In AGO 76-188, this office addressed whether independently insured private health institutions which volunteered their services to the Department of Health and Rehabilitative Services to administer the swine flu vaccine were agents of the department and, therefore, protected by s. 768.28, F.S. This office was informed that the department alone selected the private institution and had the authority to terminate the relationship. The department promulgated guidelines to be followed by the institutions and intended to monitor and control their performance to insure that the state and federal guidelines were followed. Based upon this information, this office concluded that the private health institutions were agents of the department and, therefore, entitled to the protections of s. 768.28, F.S.[11]
This office has been informed that the psychological examiner is designated by the board to provide treatment or supervision to an applicant for licensure or a licensee placed on probation. The treatment or supervision is prescribed, monitored and subject to change by the board. Under these conditions, the psychological examiner, acting as a supervisor or therapist under the board’s control and direction, would appear to be an agent of the board for purposes of s. 768.28, F.S. (1988 Supp.).

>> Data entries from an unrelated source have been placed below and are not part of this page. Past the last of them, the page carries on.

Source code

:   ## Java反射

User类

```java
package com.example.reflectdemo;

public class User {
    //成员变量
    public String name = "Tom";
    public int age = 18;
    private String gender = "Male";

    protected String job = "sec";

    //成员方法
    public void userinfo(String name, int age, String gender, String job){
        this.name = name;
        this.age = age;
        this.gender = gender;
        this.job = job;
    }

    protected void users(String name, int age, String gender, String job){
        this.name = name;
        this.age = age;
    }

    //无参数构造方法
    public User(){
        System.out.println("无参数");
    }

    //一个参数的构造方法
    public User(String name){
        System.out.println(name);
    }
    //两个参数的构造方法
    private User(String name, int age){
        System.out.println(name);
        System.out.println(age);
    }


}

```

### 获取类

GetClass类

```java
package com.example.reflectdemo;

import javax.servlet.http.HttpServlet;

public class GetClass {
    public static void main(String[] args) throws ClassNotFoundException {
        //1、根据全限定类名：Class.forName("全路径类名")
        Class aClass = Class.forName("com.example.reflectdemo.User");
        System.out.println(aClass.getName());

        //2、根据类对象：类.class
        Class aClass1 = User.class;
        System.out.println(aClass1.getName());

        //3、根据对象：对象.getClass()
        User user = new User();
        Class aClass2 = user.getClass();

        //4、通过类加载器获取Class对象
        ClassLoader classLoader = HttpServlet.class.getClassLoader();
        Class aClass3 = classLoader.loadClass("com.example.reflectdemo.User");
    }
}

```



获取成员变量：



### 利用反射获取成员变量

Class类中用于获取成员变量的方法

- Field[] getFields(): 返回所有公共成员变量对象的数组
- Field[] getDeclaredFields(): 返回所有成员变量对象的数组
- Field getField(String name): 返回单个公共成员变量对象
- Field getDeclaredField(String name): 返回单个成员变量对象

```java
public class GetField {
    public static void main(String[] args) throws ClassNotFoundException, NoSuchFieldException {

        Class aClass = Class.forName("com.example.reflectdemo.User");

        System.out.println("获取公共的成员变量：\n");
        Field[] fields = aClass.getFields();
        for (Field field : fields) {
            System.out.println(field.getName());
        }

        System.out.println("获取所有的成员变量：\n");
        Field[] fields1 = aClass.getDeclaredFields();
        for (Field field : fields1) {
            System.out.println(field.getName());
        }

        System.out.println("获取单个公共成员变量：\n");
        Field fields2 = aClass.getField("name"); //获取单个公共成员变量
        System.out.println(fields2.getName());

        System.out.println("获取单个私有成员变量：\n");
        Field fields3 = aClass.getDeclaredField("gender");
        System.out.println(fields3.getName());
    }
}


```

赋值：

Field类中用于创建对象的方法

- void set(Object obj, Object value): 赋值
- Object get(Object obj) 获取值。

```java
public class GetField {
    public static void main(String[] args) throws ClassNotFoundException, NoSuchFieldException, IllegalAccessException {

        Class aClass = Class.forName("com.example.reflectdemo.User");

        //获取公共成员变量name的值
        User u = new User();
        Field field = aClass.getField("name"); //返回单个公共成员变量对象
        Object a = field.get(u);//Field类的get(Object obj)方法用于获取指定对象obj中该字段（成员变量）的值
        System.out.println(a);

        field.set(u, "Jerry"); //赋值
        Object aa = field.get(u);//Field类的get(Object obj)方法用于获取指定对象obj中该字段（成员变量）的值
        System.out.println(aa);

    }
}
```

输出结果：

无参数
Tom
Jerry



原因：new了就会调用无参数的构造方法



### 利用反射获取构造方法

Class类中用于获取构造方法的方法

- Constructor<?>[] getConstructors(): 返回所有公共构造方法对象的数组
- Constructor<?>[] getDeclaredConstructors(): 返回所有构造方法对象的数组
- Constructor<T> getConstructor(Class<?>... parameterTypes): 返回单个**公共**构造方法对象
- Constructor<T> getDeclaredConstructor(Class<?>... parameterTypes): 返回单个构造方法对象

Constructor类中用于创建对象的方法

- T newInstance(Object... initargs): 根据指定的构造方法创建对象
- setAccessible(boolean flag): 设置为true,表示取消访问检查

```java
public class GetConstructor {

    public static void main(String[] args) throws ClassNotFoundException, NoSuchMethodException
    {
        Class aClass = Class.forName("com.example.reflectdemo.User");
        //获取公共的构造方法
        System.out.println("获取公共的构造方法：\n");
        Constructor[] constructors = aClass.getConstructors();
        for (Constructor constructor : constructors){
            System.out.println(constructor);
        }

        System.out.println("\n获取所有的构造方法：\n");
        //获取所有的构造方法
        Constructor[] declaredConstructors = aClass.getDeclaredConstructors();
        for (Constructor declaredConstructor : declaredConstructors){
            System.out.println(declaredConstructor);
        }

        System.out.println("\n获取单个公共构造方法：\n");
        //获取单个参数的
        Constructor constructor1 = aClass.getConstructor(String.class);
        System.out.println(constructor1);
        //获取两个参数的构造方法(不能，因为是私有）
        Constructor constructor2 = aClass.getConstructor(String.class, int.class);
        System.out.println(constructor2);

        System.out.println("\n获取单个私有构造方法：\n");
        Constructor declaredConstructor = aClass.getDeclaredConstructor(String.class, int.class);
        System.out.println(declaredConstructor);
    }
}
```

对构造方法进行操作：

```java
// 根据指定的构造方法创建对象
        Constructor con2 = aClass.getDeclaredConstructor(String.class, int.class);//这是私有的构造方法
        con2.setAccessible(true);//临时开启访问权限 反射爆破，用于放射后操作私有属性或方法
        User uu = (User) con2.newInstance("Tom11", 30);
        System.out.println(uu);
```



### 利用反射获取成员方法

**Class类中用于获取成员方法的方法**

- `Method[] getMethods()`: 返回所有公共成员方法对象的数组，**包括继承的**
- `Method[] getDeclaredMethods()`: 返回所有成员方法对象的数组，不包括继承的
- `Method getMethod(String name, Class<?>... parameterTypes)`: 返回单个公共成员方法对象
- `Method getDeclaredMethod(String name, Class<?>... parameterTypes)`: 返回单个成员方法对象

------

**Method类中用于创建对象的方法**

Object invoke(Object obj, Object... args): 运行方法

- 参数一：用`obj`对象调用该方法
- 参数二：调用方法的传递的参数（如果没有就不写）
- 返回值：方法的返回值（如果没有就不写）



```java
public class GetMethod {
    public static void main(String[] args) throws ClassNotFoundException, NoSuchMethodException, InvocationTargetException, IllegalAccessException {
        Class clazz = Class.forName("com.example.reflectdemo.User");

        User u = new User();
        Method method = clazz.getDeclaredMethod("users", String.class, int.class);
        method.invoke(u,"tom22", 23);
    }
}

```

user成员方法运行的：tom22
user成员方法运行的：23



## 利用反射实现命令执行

Section 768.28(9)(a), F.S. (1988 Supp.), provides in pertinent part:
No officer, employee, or agent of the state or of any of its subdivisions shall be held personally liable in tort or named as a party defendant in any action for any injury or damage suffered as a result of any act, event, or omission of action in the scope of his employment or function, unless such officer, employee, or agent acted in bad faith or with malicious purpose or in a manner exhibiting wanton and willful disregard of human rights, safety, or property. . . . The exclusive remedy for injury or damage suffered as a result of an act, event, or omission of an officer, employee, or agent of the state or any of its subdivisions or constitutional officers shall be by action against the governmental entity, or the head of such entity in his official capacity, or the constitutional officer of which the officer, employee, or agent is an employee, unless such act or omission was committed in bad faith or with malicious purpose or in a manner exhibiting wanton and willful disregard of human rights, safety, or property.
The statute goes on to provide that “[e]mployee” includes any volunteer firefighter, while the terms “[o]fficer, employee, or agent” include, but are not limited to, “any public defender or his employee or agent, including, among others, an assistant public defender and an investigator.”[12] Furthermore, the statute provides that health care providers or vendors, or any of their employees or agents, that have contractually agreed to act as agents of the Department of Corrections to provide health care services to inmates of the state correctional system shall be considered agents of the State of Florida, Department of Corrections, for purposes of s. 768.28, F.S. (1988 Supp.), while acting within the scope of and pursuant to guidelines established in said contract or by rule.[13]
The enumeration of these positions, however, does not preclude a determination that others than those enumerated, who are under contract with the state or a state agency, are agents for purposes of s. 768.28, F.S. (1988 Supp.).[14]
Based upon the foregoing, it is my opinion that a psychological examiner designated by the board to treat or supervise an applicant for licensure or a licensee, where such treatment or supervision is monitored, controlled, and subject to modification by the board, would be an agent of the board and protected by s. 768.28(9)(a), F.S. (1988 Supp.). As an agent of the board, the psychological examiner would be immune from personal liability.[15]